Bad Boss Behaviour - Are You Guilty?

Are you guilty of bad boss behaviour? The chances are that nobody will tell you, least of all your employees. But we will!

Employees tolerate a lot of bad management. Some bosses are untrained in how to lead. Others may be uncaring or clueless to the challenges faced by the individuals in their team. And some are just oblivious to the impact of their actions or interaction.

For an ordinary employee, it takes immense courage to give direct feedback to a manager. It’s risky too. What if it goes over badly? Are they likely to face a reprimand or worse?

If they choose not to table their thoughts, as most do faced with this intimidating scenario, then it takes a lot of commitment for them to look past any transgressions and stay engaged.

In the worst case scenario, an employee moves on to greener pastures, leaving their boss no wiser of their shortcomings, or the reason behind the revolving door and continual recruitment drive.

Worth addressing? We think so. Read on – because nobody need know you’re doing so, and it might save you a whole heap of grief – you and your employees.


Incompetence is a slur thrown around and can mean different things to different people. Generally, incompetence is an inability to do your job satisfactorily, the way others might expect.

It can be a passing phase, brought on by random circumstances. We’ve all found ourselves in situations that overwhelm us and have felt unequal to the task in hand at some point. This is pretty natural in the normal course of things. Put your hand up and ask for help – situation solved. That’s not necessarily incompetence. That’s just you, having a moment.

When incompetence lingers and repeats itself, when the same situations occur on repeat, it’s more than just a passing phase. In this scenario, you need help. If you find yourself in a role where the shoe really doesn’t fit, the best course of action by far is to ask for help and advice, or find a role that’s better suited to your shoe size and skill set. That could be inside the company – or it could be elsewhere.

Own it. The problem, the scenario – be accountable. Because those around you have a ringside view of every stumble, blunder and fall. They’re most likely talking too, a situation which isn’t healthy or helpful for any of us.



Egos are tricky things. If you’re not careful, yours can sneak up and announce itself when you least expect it. Before you know it, you’re acting in ways that simply aren’t conducive to good leadership. You’re not valuing your team, you’re not adding value to the discussion, and deep down you know it.
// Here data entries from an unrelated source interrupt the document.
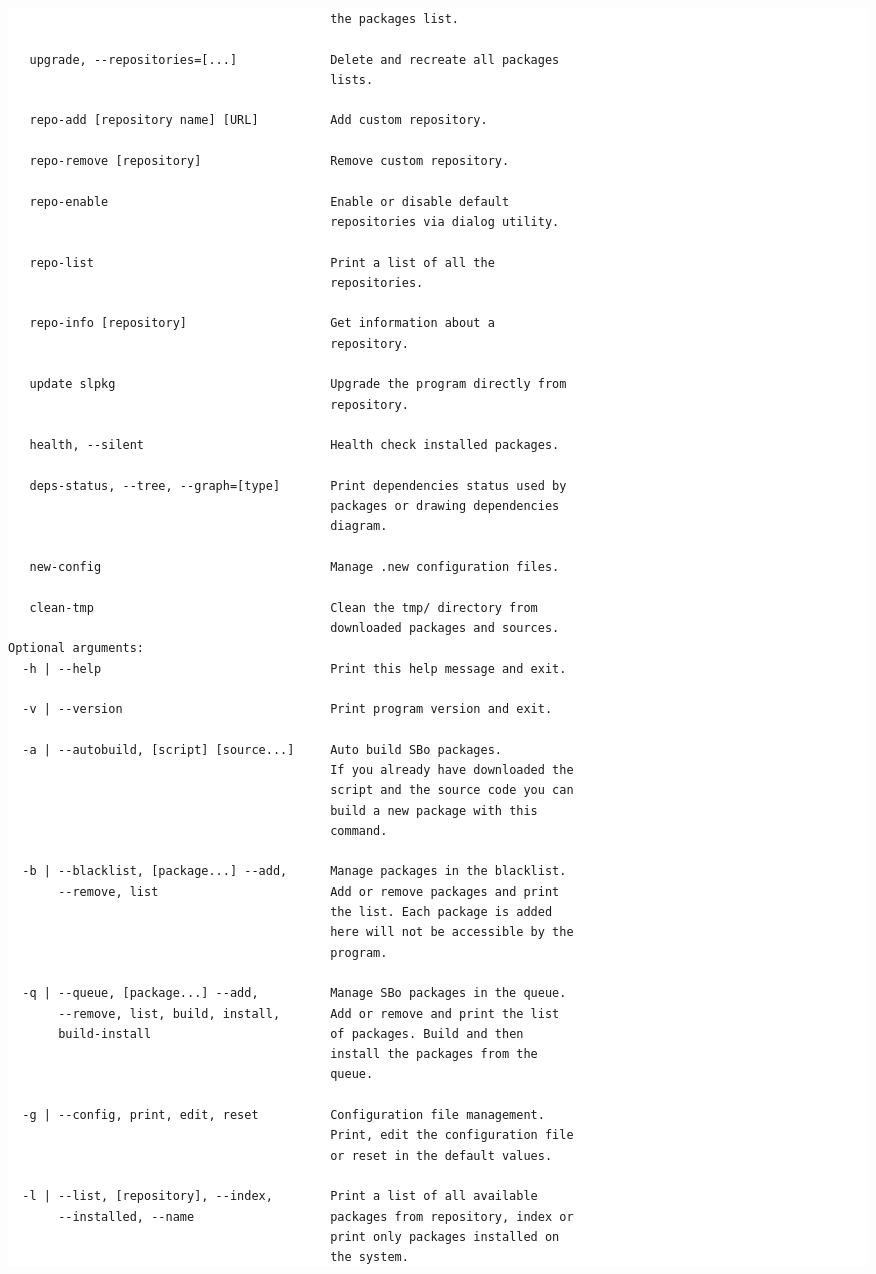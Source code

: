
 ```
                                             the packages list.

   upgrade, --repositories=[...]             Delete and recreate all packages
                                             lists.

   repo-add [repository name] [URL]          Add custom repository.

   repo-remove [repository]                  Remove custom repository.

   repo-enable                               Enable or disable default
                                             repositories via dialog utility.

   repo-list                                 Print a list of all the
                                             repositories.

   repo-info [repository]                    Get information about a
                                             repository.

   update slpkg                              Upgrade the program directly from
                                             repository.

   health, --silent                          Health check installed packages.

   deps-status, --tree, --graph=[type]       Print dependencies status used by
                                             packages or drawing dependencies
                                             diagram.

   new-config                                Manage .new configuration files.

   clean-tmp                                 Clean the tmp/ directory from
											 downloaded packages and sources.
Optional arguments:
  -h | --help                                Print this help message and exit.

  -v | --version                             Print program version and exit.

  -a | --autobuild, [script] [source...]     Auto build SBo packages.
                                             If you already have downloaded the
                                             script and the source code you can
                                             build a new package with this
                                             command.

  -b | --blacklist, [package...] --add,      Manage packages in the blacklist.
       --remove, list                        Add or remove packages and print
                                             the list. Each package is added
                                             here will not be accessible by the
                                             program.

  -q | --queue, [package...] --add,          Manage SBo packages in the queue.
       --remove, list, build, install,       Add or remove and print the list
       build-install                         of packages. Build and then
                                             install the packages from the
                                             queue.

  -g | --config, print, edit, reset          Configuration file management.
                                             Print, edit the configuration file
                                             or reset in the default values.

  -l | --list, [repository], --index,        Print a list of all available
       --installed, --name                   packages from repository, index or
                                             print only packages installed on
                                             the system.

```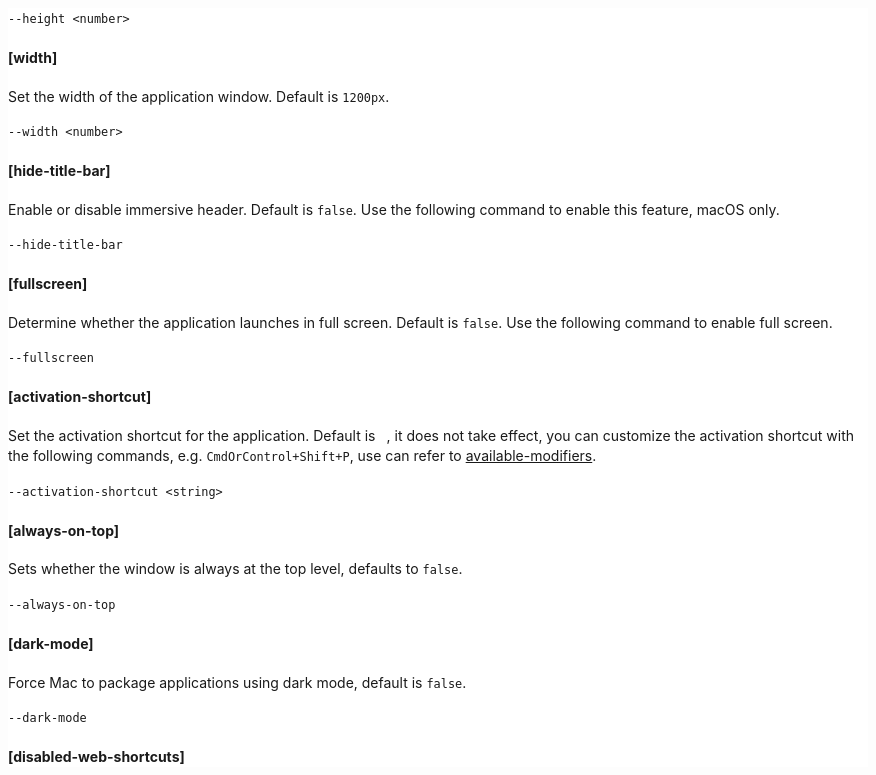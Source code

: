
 ```shell
--height <number>
```

#### [width]

Set the width of the application window. Default is `1200px`.

```shell
--width <number>
```

#### [hide-title-bar]

Enable or disable immersive header. Default is `false`. Use the following command to enable this feature, macOS only.

```shell
--hide-title-bar
```

#### [fullscreen]

Determine whether the application launches in full screen. Default is `false`. Use the following command to enable full
screen.

```shell
--fullscreen
```

#### [activation-shortcut]

Set the activation shortcut for the application. Default is ` `, it does not take effect, you can customize the activation shortcut with the following commands, e.g. `CmdOrControl+Shift+P`, use can refer to [available-modifiers](https://www.electronjs.org/docs/latest/api/accelerator#available-modifiers).

```shell
--activation-shortcut <string>
```

#### [always-on-top]

Sets whether the window is always at the top level, defaults to `false`.

```shell
--always-on-top
```

#### [dark-mode]

Force Mac to package applications using dark mode, default is `false`.

```shell
--dark-mode
```

#### [disabled-web-shortcuts]
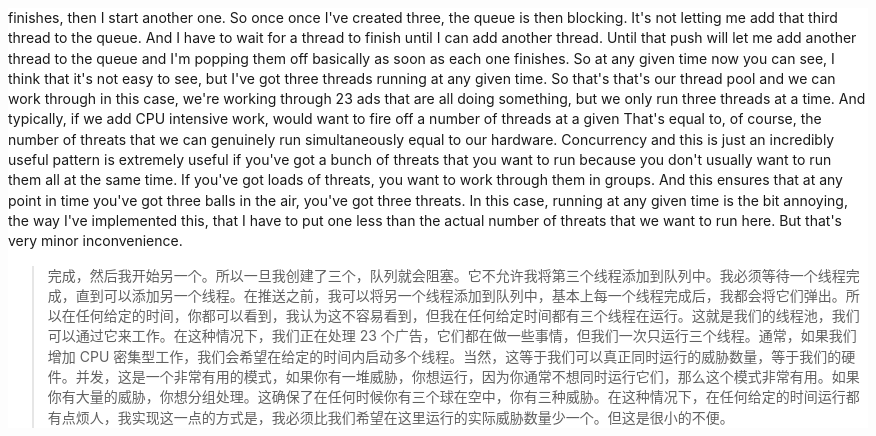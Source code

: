 finishes, then I start another one. So once once I've created three, the queue is then blocking. It's not letting me add that third thread to the queue. And I have to wait for a thread to finish until I can add another thread. Until that push will let me add another thread to the queue and I'm popping them off basically as soon as each one finishes. So at any given time now you can see, I think that it's not easy to see, but I've got three threads running at any given time. So that's that's our thread pool and we can work through in this case, we're working through 23 ads that are all doing something, but we only run three threads at a time. And typically, if we add CPU intensive work, would want to fire off a number of threads at a given That's equal to, of course, the number of threats that we can genuinely run simultaneously equal to our hardware. Concurrency and this is just an incredibly useful pattern is extremely useful if you've got a bunch of threats that you want to run because you don't usually want to run them all at the same time. If you've got loads of threats, you want to work through them in groups. And this ensures that at any point in time you've got three balls in the air, you've got three threats. In this case, running at any given time is the bit annoying, the way I've implemented this, that I have to put one less than the actual number of threats that we want to run here. But that's very minor inconvenience.

> 完成，然后我开始另一个。所以一旦我创建了三个，队列就会阻塞。它不允许我将第三个线程添加到队列中。我必须等待一个线程完成，直到可以添加另一个线程。在推送之前，我可以将另一个线程添加到队列中，基本上每一个线程完成后，我都会将它们弹出。所以在任何给定的时间，你都可以看到，我认为这不容易看到，但我在任何给定时间都有三个线程在运行。这就是我们的线程池，我们可以通过它来工作。在这种情况下，我们正在处理 23 个广告，它们都在做一些事情，但我们一次只运行三个线程。通常，如果我们增加 CPU 密集型工作，我们会希望在给定的时间内启动多个线程。当然，这等于我们可以真正同时运行的威胁数量，等于我们的硬件。并发，这是一个非常有用的模式，如果你有一堆威胁，你想运行，因为你通常不想同时运行它们，那么这个模式非常有用。如果你有大量的威胁，你想分组处理。这确保了在任何时候你有三个球在空中，你有三种威胁。在这种情况下，在任何给定的时间运行都有点烦人，我实现这一点的方式是，我必须比我们希望在这里运行的实际威胁数量少一个。但这是很小的不便。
Our ego can be our biggest barrier to success. We’re all good at something but we’re not necessarily the best. Some people find that hard to accept, and they waste a lot of everyone’s time and effort in denying it. Ultimately, it’s worth sacrificing your ego and ‘settling’ for mainstream. Because if we all stick to what we’re good at and work together instead of trying to outshine everyone else, we can make greatness happen – together.

To be outstanding in a particular field takes a deep level of mastery. To create mastery as a group is easier. We’re better as a tribe. Try it.


Management gone wrong makes employees feel unprotected and insecure. It creates an atmosphere of uncertainty and a fear of consequences. Marcus Buckingham, British author and motivational speaker has famously said, ‘People don’t leave bad companies, they leave bad managers.’

Great leaders can define a culture. They drive engagement, safety and trust. They look out for the person on their left, while supporting the person to their right, and they never forget about the people above and below.

This type of leader stands out. They’re instantly recognizable. Their employees can be seen to trust them implicitly - they’re given no reason to feel otherwise. And they’re followed because that naturally feels right to those around them.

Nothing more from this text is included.